My not being able to return to work is a huge hit to January’s goal of beginning my life coach certification. At this point, I have zero finances for it. None. I’ll continue to pray for the funds necessary to join and finish the program - and I kindly ask for your prayers, too! I could use a bit of clarity on the necessary “next” steps He wants me to take. Should I work with the mentally ill in a behavioral hospital? Start a support group? How do I pay for the bills with all these rising medical expenses? I’ve also been trying hard to get an appointment with a GI doctor who specializes in Gastroparesis. She works out of the University of Washington - and man, the process has taken well over a month just to make an appointment. It’s difficult to be seen at UW. The hospital requires a “patient review process”, and several of my doctors haven’t been as attentive with my information as necessary. I’ve had to become my own super-advocate because some of my doctors just forget. Seeing this new GI doctor is very important. I’m currently not seeing a gastroenterologist and haven’t since my last one diagnosed me via email and dodged out of town for over a week. I was left to research my “death-threat” disease online by myself. I say “death threat” because I literally thought I was going to die after all the crap I read online. After that situation, I ditched that doctor and her hospital and started seeing my functional medicine doctor. Since then, It’s taken months to find a good GI who is well-versed and highly educated in my illness. All in all, UW is still processing my medical records before they can accept me as a patient. I could use prayers for a speedy and positive response to that request. 

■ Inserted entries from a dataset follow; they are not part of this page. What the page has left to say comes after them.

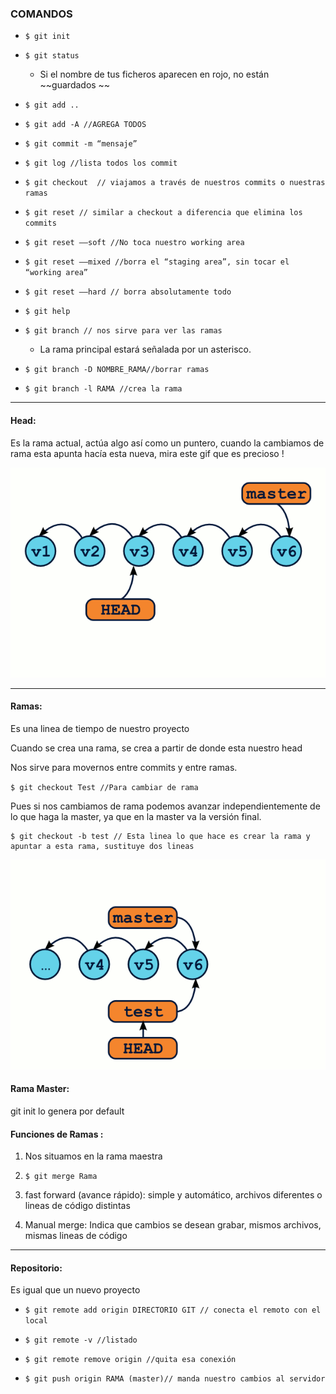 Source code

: ### COMANDOS

* `$ git init`

* `$ git status`

  * Si el nombre de tus ficheros aparecen en rojo, no están ~~guardados ~~

* `$ git add ..`

* `$ git add -A //AGREGA TODOS`

* `$ git commit -m “mensaje”`

* `$ git log //lista todos los commit`

* `$ git checkout  // viajamos a través de nuestros commits o nuestras ramas`

* `$ git reset // similar a checkout a diferencia que elimina los commits`

* `$ git reset ——soft //No toca nuestro working area`

* `$ git reset ——mixed //borra el “staging area”, sin tocar el “working area”`

* `$ git reset ——hard // borra absolutamente todo`

* `$ git help`

* `$ git branch // nos sirve para ver las ramas`

  * La rama principal estará señalada por un asterisco. 

* `$ git branch -D NOMBRE_RAMA//borrar ramas`

* `$ git branch -l RAMA //crea la rama`

---

#### Head:

Es la rama actual, actúa algo así como un puntero, cuando la cambiamos de rama esta apunta hacía esta nueva, mira este gif que es precioso !

![](/assets/git_detached_head_commit.gif)

---

#### Ramas:

Es una linea de tiempo de nuestro proyecto

Cuando se crea una rama, se crea a partir de donde esta nuestro head

Nos sirve para movernos entre commits y entre ramas.

`$ git checkout Test //Para cambiar de rama `

Pues si nos cambiamos de rama podemos avanzar independientemente de lo que haga la master, ya que en la master va la versión final. 

```
$ git checkout -b test // Esta linea lo que hace es crear la rama y apuntar a esta rama, sustituye dos lineas 
```

![](/assets/import.png)

#### Rama Master:

git init lo genera por default

#### Funciones de Ramas :

1. Nos situamos en la rama maestra

2. `$ git merge Rama`

3. fast forward \(avance rápido\): simple y automático, archivos diferentes o lineas de código distintas

4. Manual merge: Indica que cambios se desean grabar, mismos archivos, mismas lineas de código

---

#### Repositorio:

Es igual que un nuevo  proyecto

* `$ git remote add origin DIRECTORIO GIT // conecta el remoto con el local`

* `$ git remote -v //listado`

* `$ git remote remove origin //quita esa conexión`

* `$ git push origin RAMA (master)// manda nuestro cambios al servidor`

As always, I just want to thank you for keeping up with journey, sharing my story, and even donating to my GoFundMe campaign. If you haven’t, and want to help with my current battle, you can access it under my blog’s headline - or just by clicking right here! If you don’t have money to spare, that’s SO okay! I still appreciate your love and concern more than you know. And if you could share my story or the link with others who may be able to help, then I’m forever indebted to you. Gosh, I’m so blessed by all the good friends and loved ones that are helping me through this really difficult time. I love you guys so, so, so, so much!
On a short and final note: I just wanna make sure my Cali friends+fam know there’s no way I’m moving back after the past few weeks Seattle. This city has resources. Seattle has seasons. Colorful trees. Misty, moody and beautiful rain. The ocean. Lakes. Islands. I’m in awe. Fall, I have truly fallen head over heels for you!